Posted by Nancy J. Cohen on May 20, 2011

Creating a Series: Laying the Groundwork

Do you want to begin a new series, but you’re overwhelmed by the task? Where do you start? It’s critically important in book one to lay the groundwork for the entire series. For this reason, writing the first story will probably take you longer than subsequent ones in the series. Let’s look at the components of what you have to determine. Think of this model like a play, where you have to set the stage and then hire the actors, supply the props, and draw in the audience.

stage

The Setting

What’s the time period of your story? The location? Once you decide upon these factors, you can begin building your world. Start with the overall setting and decide what ambiance you want to present. Quaint small town? Decadent urban center? A cold, drafty castle in Scotland? A tourist ski resort in Colorado? A bustling capital city? Now narrow it down. Who’s in charge? What are the means of communication, transportation, credit exchange? Customs and religions? Holidays? Here is where you set the stage for your series.

I choose to set my mysteries in Florida because it’s easier for me to research, and the state has so much diversity that there is plenty of material to feed my stories.
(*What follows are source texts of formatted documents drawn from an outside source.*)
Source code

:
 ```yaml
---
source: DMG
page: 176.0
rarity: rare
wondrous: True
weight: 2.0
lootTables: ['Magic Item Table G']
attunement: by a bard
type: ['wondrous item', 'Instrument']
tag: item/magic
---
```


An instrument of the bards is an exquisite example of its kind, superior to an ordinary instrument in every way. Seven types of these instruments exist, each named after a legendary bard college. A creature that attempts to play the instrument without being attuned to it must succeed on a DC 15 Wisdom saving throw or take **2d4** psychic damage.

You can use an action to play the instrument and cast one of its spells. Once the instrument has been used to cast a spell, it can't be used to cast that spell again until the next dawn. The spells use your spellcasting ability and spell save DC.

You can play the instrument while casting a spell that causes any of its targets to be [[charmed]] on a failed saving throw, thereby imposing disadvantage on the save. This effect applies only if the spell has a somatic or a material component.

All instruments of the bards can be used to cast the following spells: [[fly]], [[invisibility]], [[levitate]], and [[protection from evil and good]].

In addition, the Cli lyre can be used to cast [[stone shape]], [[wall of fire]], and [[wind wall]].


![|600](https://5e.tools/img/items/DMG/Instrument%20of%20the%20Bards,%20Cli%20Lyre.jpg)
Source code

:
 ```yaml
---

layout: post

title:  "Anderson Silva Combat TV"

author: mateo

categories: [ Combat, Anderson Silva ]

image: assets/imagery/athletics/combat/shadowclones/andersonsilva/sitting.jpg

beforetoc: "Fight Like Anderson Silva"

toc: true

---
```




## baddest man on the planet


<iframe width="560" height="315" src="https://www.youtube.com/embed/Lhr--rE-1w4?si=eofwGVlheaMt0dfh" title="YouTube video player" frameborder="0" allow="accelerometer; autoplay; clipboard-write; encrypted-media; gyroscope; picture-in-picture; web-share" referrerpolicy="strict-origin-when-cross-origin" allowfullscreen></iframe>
My futuristics are another matter, however. Those worlds are entirely produced from my imagination. Yet I must still determine the politics, transportation methods, means of communication, etc. same as for a contemporary story. As for my paranormal romances, they take place in urban centers around the globe but include elements of magic. You can use Internet sites, maps, tourist brochures, restaurant menus, etc. to gain the info you need. People are also a great resource. Find someone who works at the job and talk to them. Most important are the sensory details to bring your story alive. Watch movies or TV shows, read people’s travel blogs, or go to the places yourself to note the minor details that you can’t read about and to smell the air.

travel

What are the rules of your universe? If your story is a fantasy, what are the magical elements and how do they work? If science fiction, what type of society are you creating, and how did it come about? If a historical, what factual content will be part of your story? These items must be consistent throughout your series. For example, if you have vampires who sizzle into nothingness when exposed to light, you must build your world to reflect this rule and it must not change, without reason, from book to book.

lady sword

The People

This is an important component, because in book one, you must populate your setting with recurrent characters who will show up in each installment. These people will become your readers’ friends and will be the reason why they keep coming back for more. Who will be accompanying your heroine throughout the series? Consider her immediate family, extended relatives, colleagues, and love interests. Who else is important in her life?

Try to make these secondary characters somewhat quirky. You can have fun with them, whereas for the most part, your protagonist will be a straight arrow. I call these people the Continuing Cast. Then you’re ready to create the characters particular to book number one. You’re writing a mystery? These are your suspects. You’re writing sci fi? These are the folks who help your hero save the galaxy. We may or may not see these people again, but they populate the current story.

When developing your characters, you can fill out character charts, look for photos to match your people, interview them, even make a collage about their life if you’re so inclined. This goes in the “Bible” for your series along with the other elements mentioned here. Don’t forget to include timelines, i.e. how old your characters are and what time of year the story takes place. You may also want to note their birthdays so you can age them appropriately as your series takes off. I only allow a few months between books for my settings, so my characters age much slower than real life.

The Props

When starting a series, you have several things to research: Your hero’s occupation. The setting.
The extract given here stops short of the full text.